The B'Tselem group report was published as Prime Minister Ehud Barak presses plans to pull his troops out of the occupation zone by July, a move that would end an Israeli presence in Lebanon stretching back more than two decades.
It drew a sharp response from the Israeli defense ministry, which issued a 10-point statement that said the report was "full of inaccuracies, half-truths and one-sided claims" that echoed propaganda from Lebanese groups hostile to Israel.
The 67-page report said Israel "flagrantly and continuously violates fundamental human rights of Lebanese civilians" either directly through its own armed forces or indirectly through its South Lebanon Army (SLA) militia allies.
Among alleged violations it cataloged were:
-- the extra-judicial detention and torture of Lebanese by the SLA at the militia's notorious Khiam jail -- the abduction of Lebanese and their imprisonment without trial in Israel where they are held as "bargaining chips" for information on the fate of missing Israeli soldiers
-- the expulsion of residents from the zone by the SLA and its practice of forcible conscription, including of minors
-- indiscriminate firing in violation of the rules of war and the use by the Israel Defense Forces (IDF) of weapons such as phosphorous shells and flechette shells that fire thousands of darts in circumstances that have killed and wounded civilians Violations Are "War Crimes"
"These violations, whether committed directly by Israel or indirectly through the SLA, constitute war crimes under international humanitarian law," the B'Tselem report said.

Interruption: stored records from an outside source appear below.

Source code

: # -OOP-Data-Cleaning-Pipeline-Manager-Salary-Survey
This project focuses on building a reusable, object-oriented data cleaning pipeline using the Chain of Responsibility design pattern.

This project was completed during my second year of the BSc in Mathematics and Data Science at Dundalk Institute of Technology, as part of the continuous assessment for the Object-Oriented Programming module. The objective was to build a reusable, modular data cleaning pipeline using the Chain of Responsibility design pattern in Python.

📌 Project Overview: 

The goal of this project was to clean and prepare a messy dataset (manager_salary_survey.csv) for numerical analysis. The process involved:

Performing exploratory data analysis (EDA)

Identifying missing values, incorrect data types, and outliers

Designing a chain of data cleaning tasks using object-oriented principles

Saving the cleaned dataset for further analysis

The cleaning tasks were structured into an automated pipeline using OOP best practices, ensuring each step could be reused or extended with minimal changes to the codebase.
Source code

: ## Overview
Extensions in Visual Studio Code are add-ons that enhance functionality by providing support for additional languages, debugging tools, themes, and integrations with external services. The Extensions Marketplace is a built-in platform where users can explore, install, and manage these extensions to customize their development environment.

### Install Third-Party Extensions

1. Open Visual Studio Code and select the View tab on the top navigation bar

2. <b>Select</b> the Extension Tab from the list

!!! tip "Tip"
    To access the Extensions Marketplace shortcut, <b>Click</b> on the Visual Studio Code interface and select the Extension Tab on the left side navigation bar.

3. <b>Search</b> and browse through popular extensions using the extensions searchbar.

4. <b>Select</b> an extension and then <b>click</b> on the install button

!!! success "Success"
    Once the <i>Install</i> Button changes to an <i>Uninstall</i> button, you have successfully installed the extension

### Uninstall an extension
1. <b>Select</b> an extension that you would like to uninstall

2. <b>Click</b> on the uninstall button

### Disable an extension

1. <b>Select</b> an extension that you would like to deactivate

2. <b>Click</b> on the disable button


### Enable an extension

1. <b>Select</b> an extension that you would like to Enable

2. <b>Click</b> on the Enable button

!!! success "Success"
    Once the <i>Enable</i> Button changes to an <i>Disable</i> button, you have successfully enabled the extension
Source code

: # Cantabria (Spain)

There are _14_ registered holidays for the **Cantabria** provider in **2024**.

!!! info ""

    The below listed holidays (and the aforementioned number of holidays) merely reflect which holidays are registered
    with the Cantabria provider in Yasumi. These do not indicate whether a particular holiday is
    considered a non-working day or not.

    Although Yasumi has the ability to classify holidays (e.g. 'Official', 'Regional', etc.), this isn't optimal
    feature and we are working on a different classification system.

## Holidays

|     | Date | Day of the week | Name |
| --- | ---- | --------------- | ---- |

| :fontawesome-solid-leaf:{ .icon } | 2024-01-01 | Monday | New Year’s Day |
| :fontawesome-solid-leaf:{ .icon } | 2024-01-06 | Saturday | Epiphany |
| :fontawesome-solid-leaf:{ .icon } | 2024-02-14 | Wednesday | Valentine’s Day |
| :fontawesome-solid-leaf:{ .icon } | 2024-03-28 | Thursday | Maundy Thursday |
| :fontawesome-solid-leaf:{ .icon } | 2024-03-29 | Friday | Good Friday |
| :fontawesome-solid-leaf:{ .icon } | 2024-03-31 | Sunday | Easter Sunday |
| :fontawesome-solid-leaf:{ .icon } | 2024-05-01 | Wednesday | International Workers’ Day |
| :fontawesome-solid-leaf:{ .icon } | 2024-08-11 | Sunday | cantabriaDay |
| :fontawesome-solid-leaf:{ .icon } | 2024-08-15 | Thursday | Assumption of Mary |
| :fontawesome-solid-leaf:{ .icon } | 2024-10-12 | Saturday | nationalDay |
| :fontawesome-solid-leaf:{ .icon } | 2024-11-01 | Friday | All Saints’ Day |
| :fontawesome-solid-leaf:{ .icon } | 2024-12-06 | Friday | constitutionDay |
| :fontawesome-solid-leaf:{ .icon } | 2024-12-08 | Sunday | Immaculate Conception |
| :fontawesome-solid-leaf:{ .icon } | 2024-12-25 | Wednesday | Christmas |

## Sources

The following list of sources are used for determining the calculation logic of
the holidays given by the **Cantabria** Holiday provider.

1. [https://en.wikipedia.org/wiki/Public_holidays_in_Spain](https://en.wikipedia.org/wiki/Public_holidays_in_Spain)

It noted that the international war crimes tribunal in The Hague had held Yugoslavia legally responsible for atrocities against civilians committed by Serb militia during the war in Bosnia even in the absence of direct orders.
"Employing the court's criteria to the relations between Israel and the SLA leads to a similar conclusion," the said.

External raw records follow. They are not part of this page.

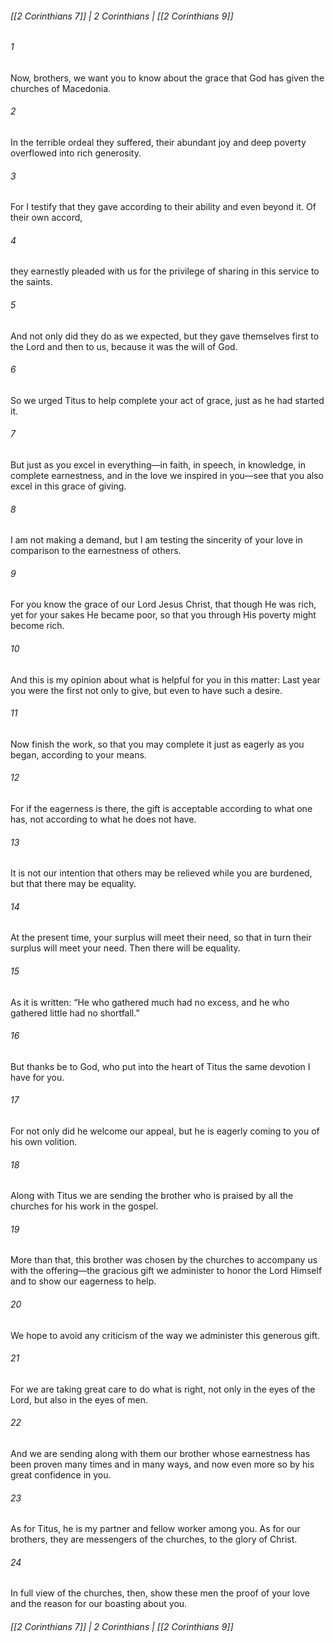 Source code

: ###### [[2 Corinthians 7]] | 2 Corinthians | [[2 Corinthians 9]]

###### 1
Now, brothers, we want you to know about the grace that God has given the churches of Macedonia.
###### 2
In the terrible ordeal they suffered, their abundant joy and deep poverty overflowed into rich generosity.
###### 3
For I testify that they gave according to their ability and even beyond it. Of their own accord,
###### 4
they earnestly pleaded with us for the privilege of sharing in this service to the saints.
###### 5
And not only did they do as we expected, but they gave themselves first to the Lord and then to us, because it was the will of God.
###### 6
So we urged Titus to help complete your act of grace, just as he had started it.
###### 7
But just as you excel in everything—in faith, in speech, in knowledge, in complete earnestness, and in the love we inspired in you—see that you also excel in this grace of giving.
###### 8
I am not making a demand, but I am testing the sincerity of your love in comparison to the earnestness of others.
###### 9
For you know the grace of our Lord Jesus Christ, that though He was rich, yet for your sakes He became poor, so that you through His poverty might become rich.
###### 10
And this is my opinion about what is helpful for you in this matter: Last year you were the first not only to give, but even to have such a desire.
###### 11
Now finish the work, so that you may complete it just as eagerly as you began, according to your means.
###### 12
For if the eagerness is there, the gift is acceptable according to what one has, not according to what he does not have.
###### 13
It is not our intention that others may be relieved while you are burdened, but that there may be equality.
###### 14
At the present time, your surplus will meet their need, so that in turn their surplus will meet your need. Then there will be equality.
###### 15
As it is written: “He who gathered much had no excess, and he who gathered little had no shortfall.”
###### 16
But thanks be to God, who put into the heart of Titus the same devotion I have for you.
###### 17
For not only did he welcome our appeal, but he is eagerly coming to you of his own volition.
###### 18
Along with Titus we are sending the brother who is praised by all the churches for his work in the gospel.
###### 19
More than that, this brother was chosen by the churches to accompany us with the offering—the gracious gift we administer to honor the Lord Himself and to show our eagerness to help.
###### 20
We hope to avoid any criticism of the way we administer this generous gift.
###### 21
For we are taking great care to do what is right, not only in the eyes of the Lord, but also in the eyes of men.
###### 22
And we are sending along with them our brother whose earnestness has been proven many times and in many ways, and now even more so by his great confidence in you.
###### 23
As for Titus, he is my partner and fellow worker among you. As for our brothers, they are messengers of the churches, to the glory of Christ.
###### 24
In full view of the churches, then, show these men the proof of your love and the reason for our boasting about you.

###### [[2 Corinthians 7]] | 2 Corinthians | [[2 Corinthians 9]]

Israel set up its present 15-km (nine-mile) deep zone in 1985 as a security buffer against potential guerrilla attacks on its northern communities.

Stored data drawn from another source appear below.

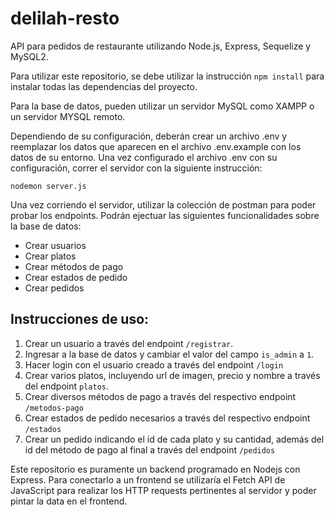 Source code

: # delilah-resto
API para pedidos de restaurante utilizando Node.js, Express, Sequelize y MySQL2.


Para utilizar este repositorio, se debe utilizar la instrucción `npm install` para instalar todas las dependencias del proyecto.

Para la base de datos, pueden utilizar un servidor MySQL como XAMPP o un servidor MYSQL remoto.

Dependiendo de su configuración, deberán crear un archivo .env y reemplazar los datos que aparecen en el archivo .env.example con los datos de su entorno.
Una vez configurado el archivo .env con su configuración, correr el servidor con la siguiente instrucción:

`nodemon server.js`

Una vez corriendo el servidor, utilizar la colección de postman para poder probar los endpoints. Podrán ejectuar las siguientes funcionalidades sobre la base de datos:

- Crear usuarios
- Crear platos
- Crear métodos de pago
- Crear estados de pedido
- Crear pedidos

## Instrucciones de uso:

1. Crear un usuario a través del endpoint `/registrar`.
2. Ingresar a la base de datos y cambiar el valor del campo `is_admin` a `1`.
3. Hacer login con el usuario creado a través del endpoint `/login`
4. Crear varios platos, incluyendo url de imagen, precio y nombre a través del endpoint `platos`.
5. Crear diversos métodos de pago a través del respectivo endpoint `/metodos-pago`
6. Crear estados de pedido necesarios a través del respectivo endpoint `/estados`
7. Crear un pedido indicando el id de cada plato y su cantidad, además del id del método de pago al final a través del endpoint `/pedidos`

Este repositorio es puramente un backend programado en Nodejs con Express. Para conectarlo a un frontend se utilizaría el Fetch API de JavaScript para realizar los HTTP requests pertinentes al servidor y poder pintar la data en el frontend.
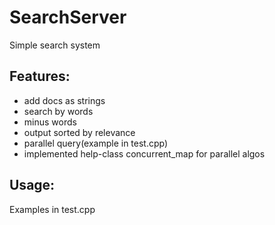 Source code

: # SearchServer

Simple search system

## Features:

 - add docs as strings
 - search by words
 - minus words
 - output sorted by relevance
 - parallel query(example in test.cpp)
 - implemented help-class concurrent_map for parallel algos

## Usage:

Examples in test.cpp
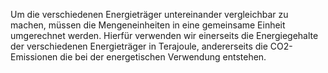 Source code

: 
Um die verschiedenen Energieträger untereinander vergleichbar zu machen, müssen
die Mengeneinheiten in eine gemeinsame Einheit umgerechnet werden. Hierfür
verwenden wir einerseits die Energiegehalte der verschiedenen Energieträger in Terajoule, 
andererseits die CO2-Emissionen die bei der energetischen Verwendung entstehen.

Israeli troops there and the SLA -- which is armed, financed and trained by Israel -- are engaged in a war of attrition with the Iranian-backed Shi'ite Muslim Hizbollah (Party of God) and other guerrilla groups fighting to end the occupation.
The defense ministry restated Israel's official position that it is not an occupying power in south Lebanon and that Khiam jail is solely the responsibility of the SLA.
It also argued that Israel was present in south Lebanon to defend its citizens from "the threat of terror...on the basis of its right to self-defense defined in international law."
Report Says Both Sides Violate Laws Of War
B'Tselem said Hizbollah, Amal and other militias fighting against Israel also violated the laws of war and the human rights of civilians in Israel and South Lebanon.
But it said the prime purpose of its report was to highlight Israeli abuses, show that the SLA was subordinate to Israel and that Israel was consequently liable for SLA actions and demonstrate that Israel was an occupying power in the zone.
Barak hopes peace talks that are now under way with Syria, the main power broker in Lebanon, will lead to an agreement that will allow him to withdraw from the zone.
B'Tselem said the long-running domestic debate over the military presence in Lebanon had focused primarily on the risk to soldiers' lives and the security of northern residents, ignoring almost completely the suffering of Lebanese civilians.
"Human rights of Lebanese civilians, even recognition that Israel maintains a violent and prolonged occupation, are not part of the collective Israeli consciousness," it said.